GIVEN RECORDS START

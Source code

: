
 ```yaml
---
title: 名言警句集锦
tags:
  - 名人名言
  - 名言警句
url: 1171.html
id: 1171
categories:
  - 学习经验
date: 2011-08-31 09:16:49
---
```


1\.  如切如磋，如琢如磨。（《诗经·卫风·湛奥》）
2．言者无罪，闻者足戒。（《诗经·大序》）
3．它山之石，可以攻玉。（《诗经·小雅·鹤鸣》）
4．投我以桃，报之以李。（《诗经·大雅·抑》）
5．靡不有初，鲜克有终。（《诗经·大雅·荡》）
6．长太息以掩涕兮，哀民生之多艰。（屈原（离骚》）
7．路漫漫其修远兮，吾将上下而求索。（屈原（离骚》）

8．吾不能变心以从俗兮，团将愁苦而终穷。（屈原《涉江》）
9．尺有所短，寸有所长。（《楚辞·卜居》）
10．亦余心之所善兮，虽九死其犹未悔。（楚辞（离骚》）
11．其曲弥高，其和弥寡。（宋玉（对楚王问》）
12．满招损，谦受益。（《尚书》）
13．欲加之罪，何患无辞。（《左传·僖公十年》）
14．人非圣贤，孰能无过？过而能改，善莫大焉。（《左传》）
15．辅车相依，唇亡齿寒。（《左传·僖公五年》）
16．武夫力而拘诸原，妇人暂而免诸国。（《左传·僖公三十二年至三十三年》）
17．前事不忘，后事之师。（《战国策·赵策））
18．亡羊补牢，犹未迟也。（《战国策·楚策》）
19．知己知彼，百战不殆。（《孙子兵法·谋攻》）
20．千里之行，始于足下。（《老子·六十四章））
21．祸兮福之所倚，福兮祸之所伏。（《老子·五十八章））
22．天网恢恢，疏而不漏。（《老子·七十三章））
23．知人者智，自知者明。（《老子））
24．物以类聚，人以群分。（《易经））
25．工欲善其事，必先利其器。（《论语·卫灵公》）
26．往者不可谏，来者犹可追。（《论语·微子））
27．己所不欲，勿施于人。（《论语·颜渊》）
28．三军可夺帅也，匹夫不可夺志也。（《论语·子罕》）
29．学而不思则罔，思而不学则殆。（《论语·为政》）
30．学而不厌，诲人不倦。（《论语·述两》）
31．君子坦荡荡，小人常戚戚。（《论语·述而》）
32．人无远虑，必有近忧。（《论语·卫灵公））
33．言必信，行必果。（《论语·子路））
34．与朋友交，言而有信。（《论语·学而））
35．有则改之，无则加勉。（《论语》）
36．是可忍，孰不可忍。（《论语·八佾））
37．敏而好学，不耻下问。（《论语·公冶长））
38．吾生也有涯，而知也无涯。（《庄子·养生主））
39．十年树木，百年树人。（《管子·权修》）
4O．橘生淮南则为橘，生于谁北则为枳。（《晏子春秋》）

GIVEN RECORDS END
GIVEN RECORDS START

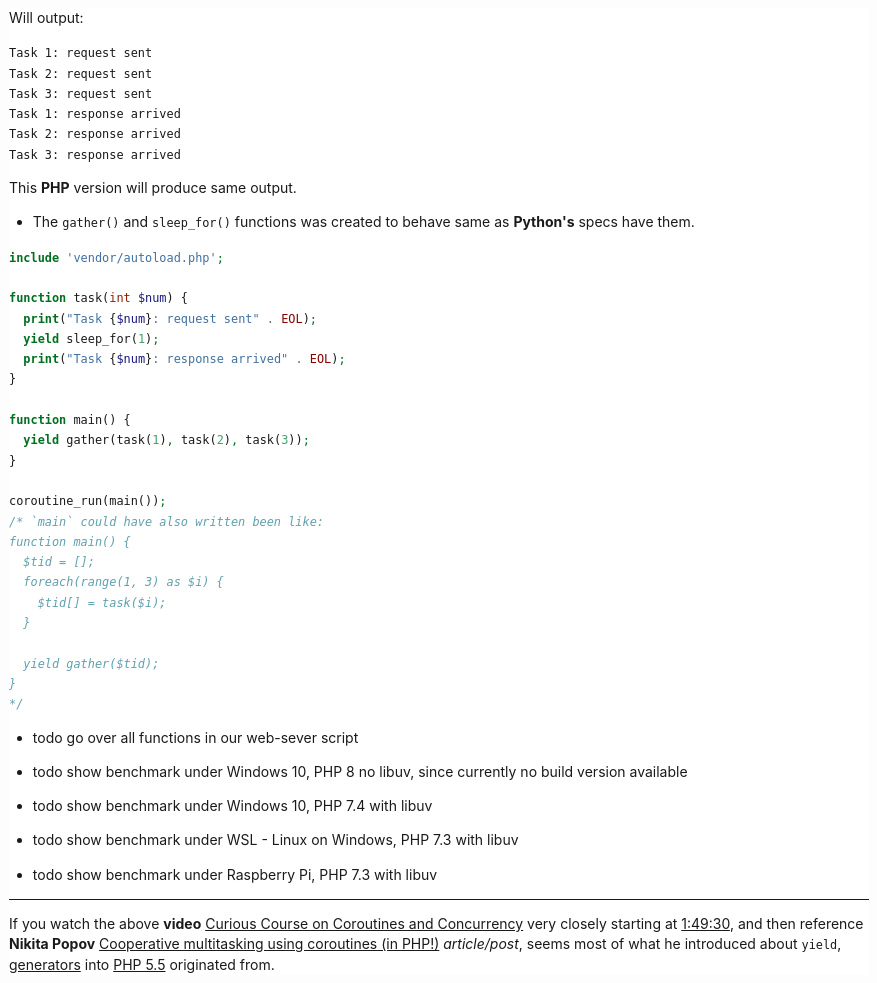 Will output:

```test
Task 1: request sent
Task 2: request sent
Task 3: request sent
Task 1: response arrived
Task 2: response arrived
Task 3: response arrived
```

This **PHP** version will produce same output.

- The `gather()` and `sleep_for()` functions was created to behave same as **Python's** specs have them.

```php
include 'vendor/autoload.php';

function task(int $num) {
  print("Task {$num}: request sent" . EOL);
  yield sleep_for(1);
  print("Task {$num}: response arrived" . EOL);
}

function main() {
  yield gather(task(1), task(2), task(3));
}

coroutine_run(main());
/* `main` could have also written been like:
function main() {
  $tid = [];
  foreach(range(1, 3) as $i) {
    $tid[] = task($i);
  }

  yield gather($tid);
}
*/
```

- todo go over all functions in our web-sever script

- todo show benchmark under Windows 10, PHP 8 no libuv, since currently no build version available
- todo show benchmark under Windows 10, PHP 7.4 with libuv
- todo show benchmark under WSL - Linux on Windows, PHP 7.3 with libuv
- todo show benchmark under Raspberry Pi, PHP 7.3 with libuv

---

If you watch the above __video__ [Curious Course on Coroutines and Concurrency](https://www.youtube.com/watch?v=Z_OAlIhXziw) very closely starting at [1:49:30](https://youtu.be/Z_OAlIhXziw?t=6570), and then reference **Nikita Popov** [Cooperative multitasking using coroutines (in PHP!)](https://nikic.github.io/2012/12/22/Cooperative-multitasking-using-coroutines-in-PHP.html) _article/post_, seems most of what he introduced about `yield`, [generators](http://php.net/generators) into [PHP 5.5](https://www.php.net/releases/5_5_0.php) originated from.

GIVEN RECORDS END

PROBLEM TO SOLVE:
Write down exactly the span of lines above from the one containing "Source code" to the one containing "28．三军可夺帅也，匹夫不可夺志也。（《论语·子罕》）", both ends included.

YOUR RESPONSE:
Source code

:
 ```yaml
---
title: 名言警句集锦
tags:
  - 名人名言
  - 名言警句
url: 1171.html
id: 1171
categories:
  - 学习经验
date: 2011-08-31 09:16:49
---
```


1\.  如切如磋，如琢如磨。（《诗经·卫风·湛奥》）
2．言者无罪，闻者足戒。（《诗经·大序》）
3．它山之石，可以攻玉。（《诗经·小雅·鹤鸣》）
4．投我以桃，报之以李。（《诗经·大雅·抑》）
5．靡不有初，鲜克有终。（《诗经·大雅·荡》）
6．长太息以掩涕兮，哀民生之多艰。（屈原（离骚》）
7．路漫漫其修远兮，吾将上下而求索。（屈原（离骚》）

8．吾不能变心以从俗兮，团将愁苦而终穷。（屈原《涉江》）
9．尺有所短，寸有所长。（《楚辞·卜居》）
10．亦余心之所善兮，虽九死其犹未悔。（楚辞（离骚》）
11．其曲弥高，其和弥寡。（宋玉（对楚王问》）
12．满招损，谦受益。（《尚书》）
13．欲加之罪，何患无辞。（《左传·僖公十年》）
14．人非圣贤，孰能无过？过而能改，善莫大焉。（《左传》）
15．辅车相依，唇亡齿寒。（《左传·僖公五年》）
16．武夫力而拘诸原，妇人暂而免诸国。（《左传·僖公三十二年至三十三年》）
17．前事不忘，后事之师。（《战国策·赵策））
18．亡羊补牢，犹未迟也。（《战国策·楚策》）
19．知己知彼，百战不殆。（《孙子兵法·谋攻》）
20．千里之行，始于足下。（《老子·六十四章））
21．祸兮福之所倚，福兮祸之所伏。（《老子·五十八章））
22．天网恢恢，疏而不漏。（《老子·七十三章））
23．知人者智，自知者明。（《老子））
24．物以类聚，人以群分。（《易经））
25．工欲善其事，必先利其器。（《论语·卫灵公》）
26．往者不可谏，来者犹可追。（《论语·微子））
27．己所不欲，勿施于人。（《论语·颜渊》）
28．三军可夺帅也，匹夫不可夺志也。（《论语·子罕》）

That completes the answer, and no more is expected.